Most garment factories do not follow the labour law and ILO conventions. The Labor Act, 2006 clearly stipulates that the wages of a worker must be paid within seven workings days of the completion of the stipulated wage period [Section 123 (1)]. This is not followed in practice. In addition, some of the factories do not provide appointment letters/contract letters, identity cards and service books. Health safety and security condition are also not sufficient.

When workers have to struggle for a minimum liveable wage, how can they demand the other rights that they never get in their working place? Our country has become dependent on the garments sector only, and when a country stands on only one sector there are some risks. If, for any reason, the sector falls, the entire economy of the country goes down.

We should look for some other sectors that will go side by side with the garment sector and a diversified forward and backward linkage will thus be created, which will minimise the risk and result in more employment and more wages for the workers. Even the loss from violence, strike and destruction is immeasurable, and the loss of life is really very shocking and, indeed, a shame for us as a nation.

We, as a nation, are very adaptive; we can easily take every unbearable thing as common-place. At first we shake our heads on seeing the news in newspapers, we wonder about the fate of the country and, after a while, we forget. Things go on as usual.

According to a global survey released on June 19, Bangladesh garment workers are the world’s “most poorly paid,” with about $24 or Tk.1,662.50 monthly pay. The garment sector accounts for about 80% of the total share of exports and earned $12.7 billion in 2008-09. This was about 14 % of the country’s GDP.

Bangladesh has about 2,500 garment factories with up to 10 million livelihoods dependent on them directly or indirectly. About 80% of the garment workers are women. The readymade garments (RMG) sector has more potential than any other sector to contribute to the reduction of poverty. Despite the phenomenal success of the RMG sector the working conditions and wages of workers in the industry are causes for serious concern.

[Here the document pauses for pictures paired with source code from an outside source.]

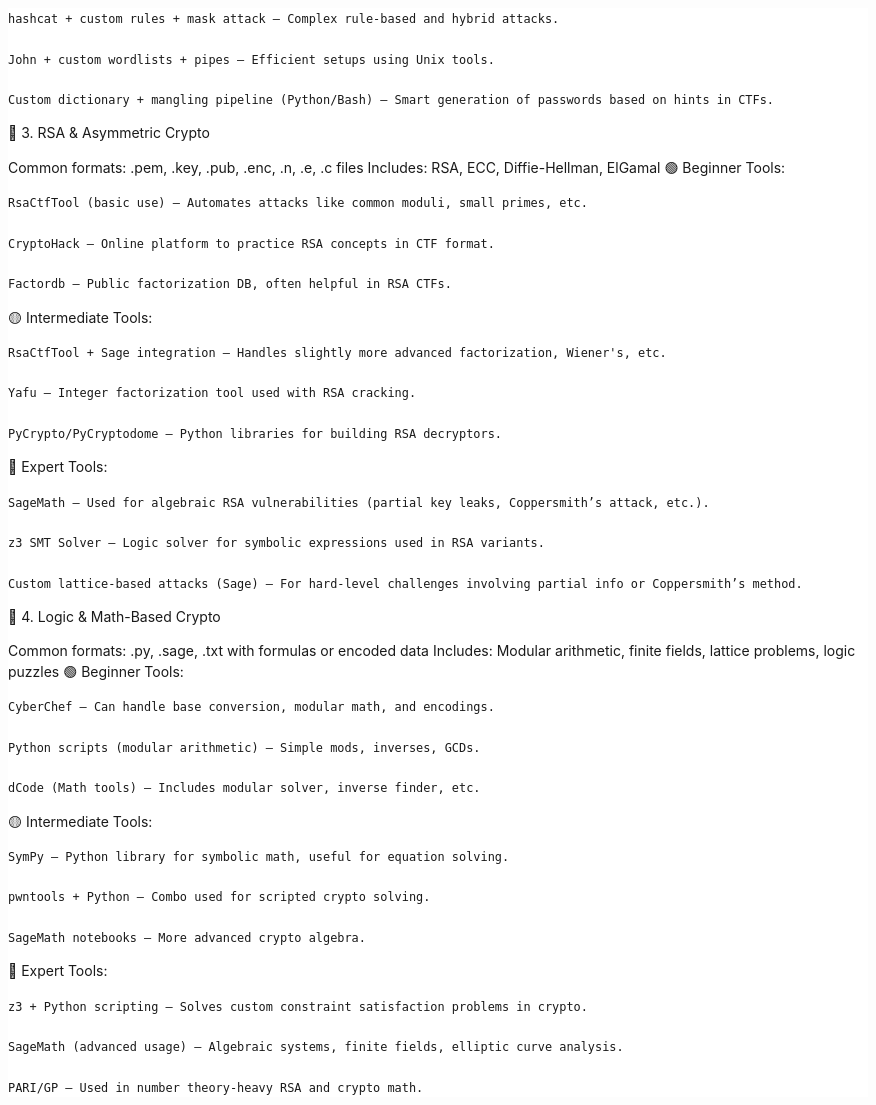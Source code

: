     hashcat + custom rules + mask attack – Complex rule-based and hybrid attacks.

    John + custom wordlists + pipes – Efficient setups using Unix tools.

    Custom dictionary + mangling pipeline (Python/Bash) – Smart generation of passwords based on hints in CTFs.

🔐 3. RSA & Asymmetric Crypto

Common formats: .pem, .key, .pub, .enc, .n, .e, .c files
Includes: RSA, ECC, Diffie-Hellman, ElGamal
🟢 Beginner Tools:

    RsaCtfTool (basic use) – Automates attacks like common moduli, small primes, etc.

    CryptoHack – Online platform to practice RSA concepts in CTF format.

    Factordb – Public factorization DB, often helpful in RSA CTFs.

🟡 Intermediate Tools:

    RsaCtfTool + Sage integration – Handles slightly more advanced factorization, Wiener's, etc.

    Yafu – Integer factorization tool used with RSA cracking.

    PyCrypto/PyCryptodome – Python libraries for building RSA decryptors.

🔴 Expert Tools:

    SageMath – Used for algebraic RSA vulnerabilities (partial key leaks, Coppersmith’s attack, etc.).

    z3 SMT Solver – Logic solver for symbolic expressions used in RSA variants.

    Custom lattice-based attacks (Sage) – For hard-level challenges involving partial info or Coppersmith’s method.

🧮 4. Logic & Math-Based Crypto

Common formats: .py, .sage, .txt with formulas or encoded data
Includes: Modular arithmetic, finite fields, lattice problems, logic puzzles
🟢 Beginner Tools:

    CyberChef – Can handle base conversion, modular math, and encodings.

    Python scripts (modular arithmetic) – Simple mods, inverses, GCDs.

    dCode (Math tools) – Includes modular solver, inverse finder, etc.

🟡 Intermediate Tools:

    SymPy – Python library for symbolic math, useful for equation solving.

    pwntools + Python – Combo used for scripted crypto solving.

    SageMath notebooks – More advanced crypto algebra.

🔴 Expert Tools:

    z3 + Python scripting – Solves custom constraint satisfaction problems in crypto.

    SageMath (advanced usage) – Algebraic systems, finite fields, elliptic curve analysis.

    PARI/GP – Used in number theory-heavy RSA and crypto math.
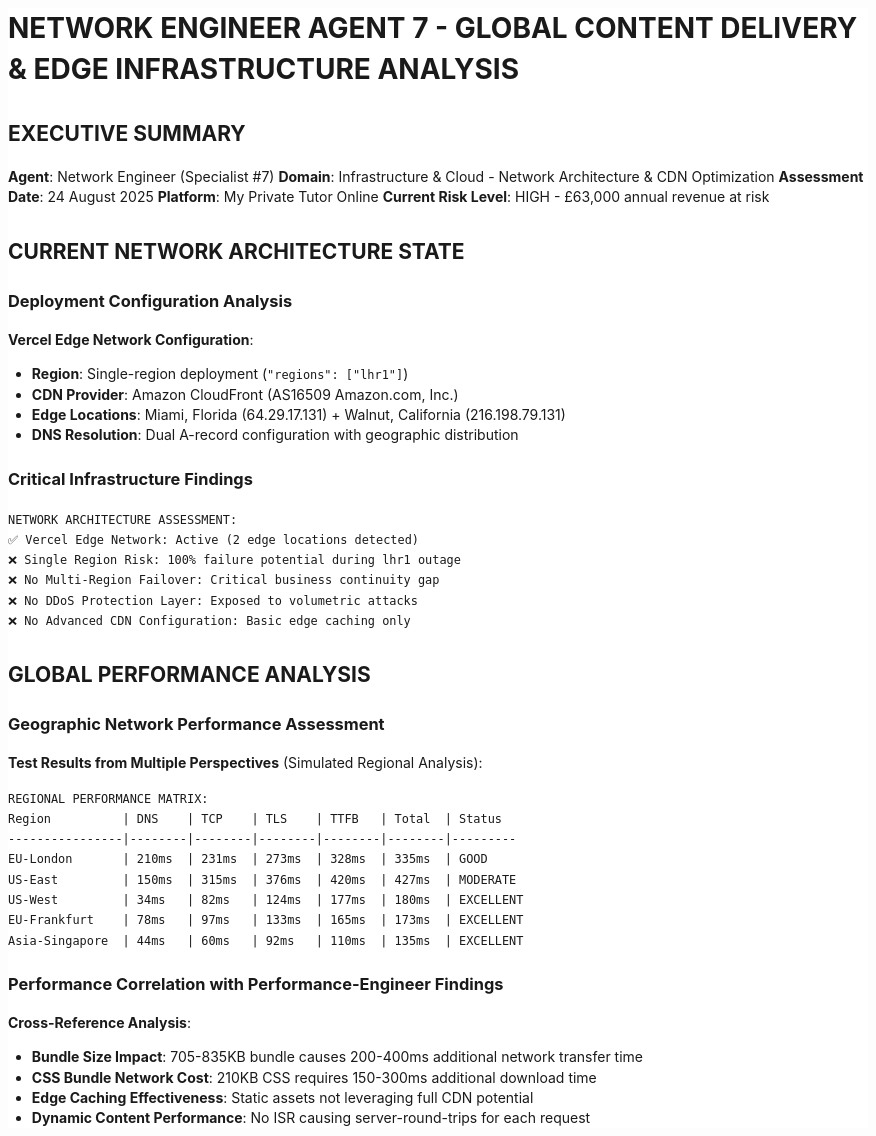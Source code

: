 # NETWORK ENGINEER AGENT 7 - GLOBAL CONTENT DELIVERY & EDGE INFRASTRUCTURE ANALYSIS

## EXECUTIVE SUMMARY
**Agent**: Network Engineer (Specialist #7)
**Domain**: Infrastructure & Cloud - Network Architecture & CDN Optimization
**Assessment Date**: 24 August 2025
**Platform**: My Private Tutor Online
**Current Risk Level**: HIGH - £63,000 annual revenue at risk

## CURRENT NETWORK ARCHITECTURE STATE

### Deployment Configuration Analysis
**Vercel Edge Network Configuration**:
- **Region**: Single-region deployment (`"regions": ["lhr1"]`)  
- **CDN Provider**: Amazon CloudFront (AS16509 Amazon.com, Inc.)
- **Edge Locations**: Miami, Florida (64.29.17.131) + Walnut, California (216.198.79.131)
- **DNS Resolution**: Dual A-record configuration with geographic distribution

### Critical Infrastructure Findings
```
NETWORK ARCHITECTURE ASSESSMENT:
✅ Vercel Edge Network: Active (2 edge locations detected)
❌ Single Region Risk: 100% failure potential during lhr1 outage
❌ No Multi-Region Failover: Critical business continuity gap
❌ No DDoS Protection Layer: Exposed to volumetric attacks
❌ No Advanced CDN Configuration: Basic edge caching only
```

## GLOBAL PERFORMANCE ANALYSIS

### Geographic Network Performance Assessment
**Test Results from Multiple Perspectives** (Simulated Regional Analysis):
```
REGIONAL PERFORMANCE MATRIX:
Region          | DNS    | TCP    | TLS    | TTFB   | Total  | Status
----------------|--------|--------|--------|--------|--------|---------
EU-London       | 210ms  | 231ms  | 273ms  | 328ms  | 335ms  | GOOD
US-East         | 150ms  | 315ms  | 376ms  | 420ms  | 427ms  | MODERATE
US-West         | 34ms   | 82ms   | 124ms  | 177ms  | 180ms  | EXCELLENT
EU-Frankfurt    | 78ms   | 97ms   | 133ms  | 165ms  | 173ms  | EXCELLENT
Asia-Singapore  | 44ms   | 60ms   | 92ms   | 110ms  | 135ms  | EXCELLENT
```

### Performance Correlation with Performance-Engineer Findings
**Cross-Reference Analysis**:
- **Bundle Size Impact**: 705-835KB bundle causes 200-400ms additional network transfer time
- **CSS Bundle Network Cost**: 210KB CSS requires 150-300ms additional download time
- **Edge Caching Effectiveness**: Static assets not leveraging full CDN potential
- **Dynamic Content Performance**: No ISR causing server-round-trips for each request
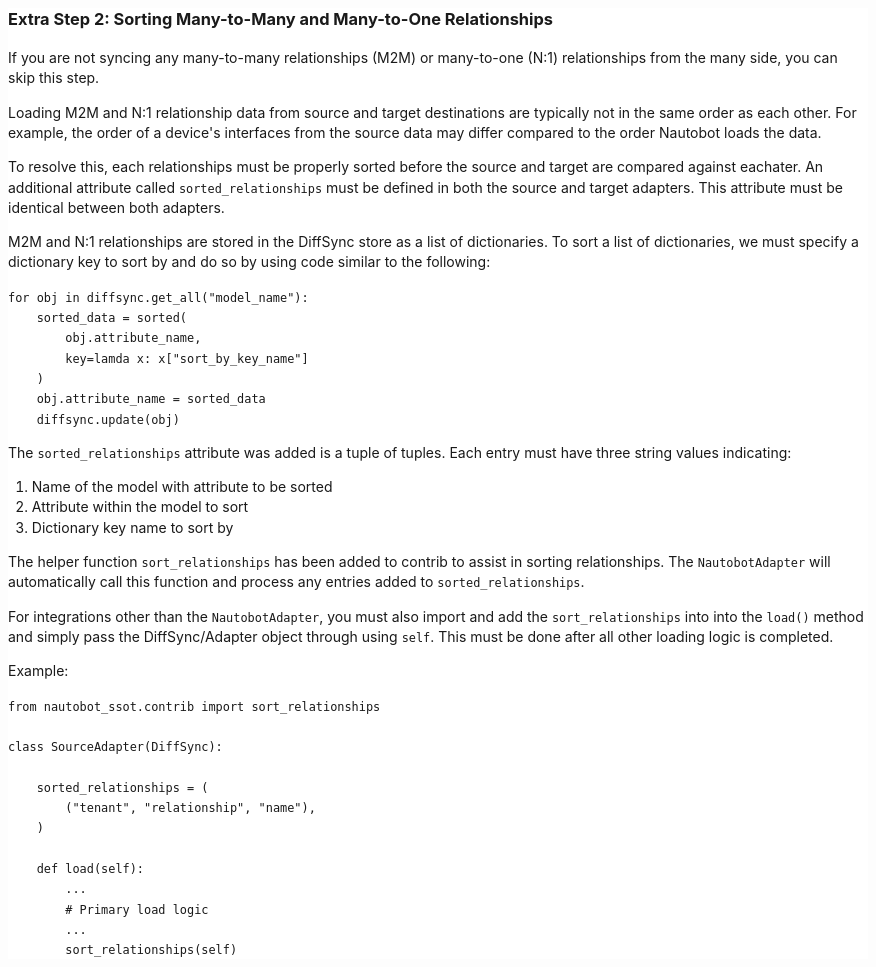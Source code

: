 ### Extra Step 2: Sorting Many-to-Many and Many-to-One Relationships

If you are not syncing any many-to-many relationships (M2M) or many-to-one (N:1) relationships from the many side, you can skip this step.

Loading M2M and N:1 relationship data from source and target destinations are typically not in the same order as each other. For example, the order of a device's interfaces from the source data may differ compared to the order Nautobot loads the data.

To resolve this, each relationships must be properly sorted before the source and target are compared against eachater. An additional attribute called `sorted_relationships` must be defined in both the source and target adapters. This attribute must be identical between both adapters.

M2M and N:1 relationships are stored in the DiffSync store as a list of dictionaries. To sort a list of dictionaries, we must specify a dictionary key to sort by and do so by using code similar to the following:

```
for obj in diffsync.get_all("model_name"):
    sorted_data = sorted(
        obj.attribute_name,
        key=lamda x: x["sort_by_key_name"]
    )
    obj.attribute_name = sorted_data
    diffsync.update(obj)
```

The `sorted_relationships` attribute was added is a tuple of tuples. Each entry must have three string values indicating:

1. Name of the model with attribute to be sorted
2. Attribute within the model to sort
3. Dictionary key name to sort by

The helper function `sort_relationships` has been added to contrib to assist in sorting relationships. The `NautobotAdapter` will automatically call this function and process any entries added to `sorted_relationships`. 

For integrations other than the `NautobotAdapter`, you must also import and add the `sort_relationships` into into the `load()` method and simply pass the DiffSync/Adapter object through using `self`. This must be done after all other loading logic is completed.

Example:
```
from nautobot_ssot.contrib import sort_relationships

class SourceAdapter(DiffSync):

    sorted_relationships = (
        ("tenant", "relationship", "name"),
    )

    def load(self):
        ...
        # Primary load logic
        ...
        sort_relationships(self)
```

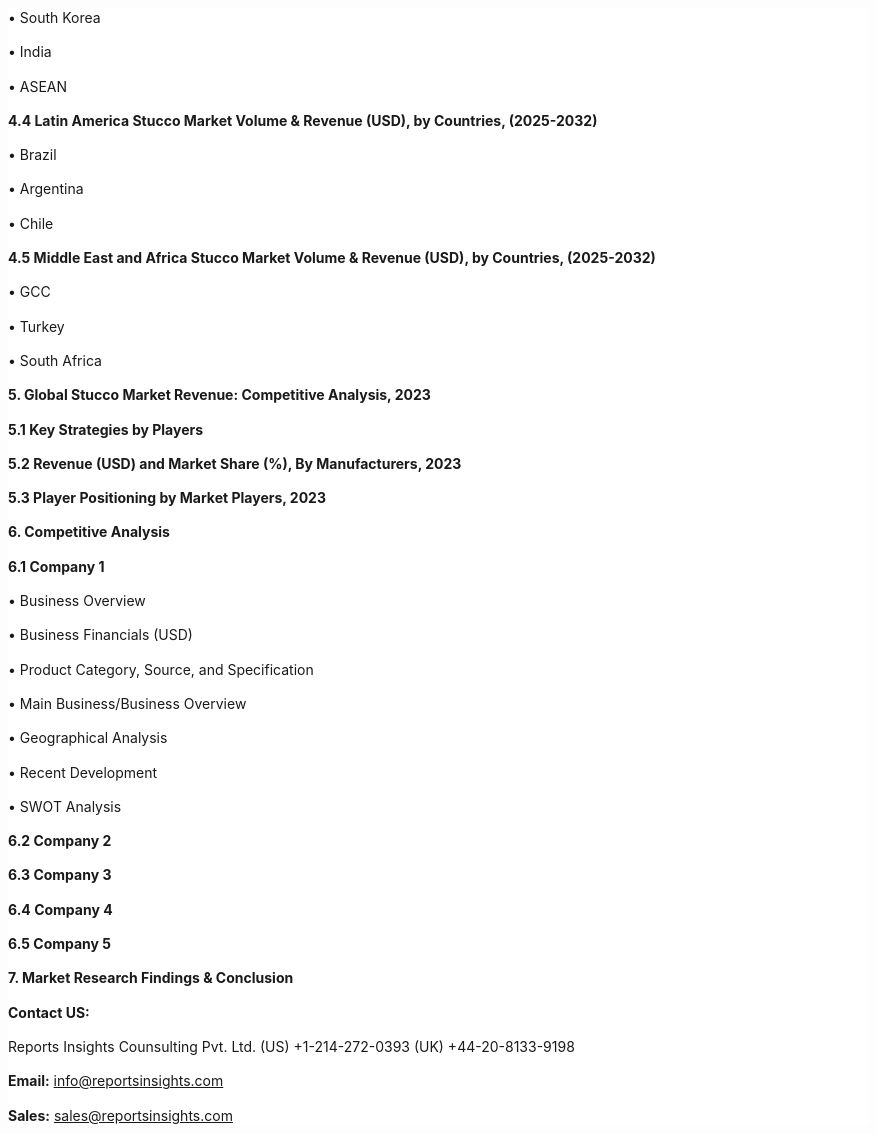 • South Korea

• India

• ASEAN

<strong>4.4 Latin America Stucco Market Volume &amp; Revenue (USD), by Countries, (2025-2032)</strong>

• Brazil

• Argentina

• Chile

<strong>4.5 Middle East and Africa Stucco Market Volume &amp; Revenue (USD), by Countries, (2025-2032)</strong>

• GCC

• Turkey

• South Africa

<strong>5. Global Stucco Market Revenue: Competitive Analysis, 2023</strong>

<strong>5.1 Key Strategies by Players</strong>

<strong>5.2 Revenue (USD) and Market Share (%), By Manufacturers, 2023</strong>

<strong>5.3 Player Positioning by Market Players, 2023</strong>

<strong>6. Competitive Analysis</strong>

<strong>6.1 Company 1</strong>

• Business Overview

• Business Financials (USD)

• Product Category, Source, and Specification

• Main Business/Business Overview

• Geographical Analysis

• Recent Development

• SWOT Analysis

<strong>6.2 Company 2</strong>

<strong>6.3 Company 3</strong>

<strong>6.4 Company 4</strong>

<strong>6.5 Company 5</strong>

<strong>7. Market Research Findings &amp; Conclusion</strong>

<strong>Contact US:</strong>

Reports Insights Counsulting Pvt. Ltd.
(US) +1-214-272-0393
(UK) +44-20-8133-9198
<p class=""""><b>Email:</b> <a href=mailto:info@reportsinsights.com>info@reportsinsights.com</a></p>
<p class=""""><b>Sales:</b> <a href=mailto:sales@reportsinsights.com>sales@reportsinsights.com</a></p>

On July 29, a new minimum wage for garment workers in Bangladesh was set at Tk.3,000 a month ($40), a rise of 80% on the Tk.1,662.50 ($24) agreed in 2006. Following this announcement, angry workers demonstrated all over Dhaka, vandalising shops, setting fire to cars, wrecking machinery, and even attacking the upmarket shopping area of Gulshan Circle. The workers are demanding a minimum of Tk.5,000 (about $70). But our government did not pay heed to it. It should be remembered that exploitation of workers never does good to any industry.

Violent protests by garment workers are common in Bangladesh. Garment factories export more than $10 billion worth of products a year, mainly to the United States and Europe. But the garment workers in Bangladesh are the lowest paid in the world, and the recent rise does little to remedy their position. The World Bank reported in May 2010 that Bangladesh is the third largest exporter of garments after China and Turkey.

Workers get $1.66 an hour in China, 56 cents in Pakistan, 51 cents in India, 44 cents in Indonesia, and 36 cents in Bangladesh. This is an overestimate: anyone on the new minimum of Tk.3,000 will be earning little over 12.5 cents an hour for a 60-hour week.

What has emerged quite emphatically is that, for the Bangladesh industry to survive, it has to take on board the issue of “compliance” with internationally recognised social, labour and environmental standards. There are many initiatives underway — buyers have their corporate social responsibility initiatives, the government has set up task forces, and there are the Memoranda of Understanding with the trade unions and the manufacturers’ and exporters’ associations.

There are many stakeholders and dialogue is imperative, but how much these initiatives work needs to be scrutinised. There need to be the capacity and will amongst all the stakeholders, and particularly the government, to take forward and develop “compliance” and create an industry with an enhanced global image and global recognition of performance.

For industrial growth we need more profit from this sector, but not by demolishing the vital agent or factor of production — labour. Let us find out a solution that will at least keep the workers alive; it will be beneficial for all of us, the entire nation.

The RMG firms in Bangladesh have been facing immense pressures from international buyers for compliance with their codes of conduct. In contrast, the big buyers are interested in continuing and expanding their business with Bangladesh if shorter lead time and compliance standards can be met.

Therefore, Bangladesh should address these two issues, which are the least conditions necessary to survive the competition, very carefully and immediately. And for this we need to come out of “The Iron Law of Wage” immediately.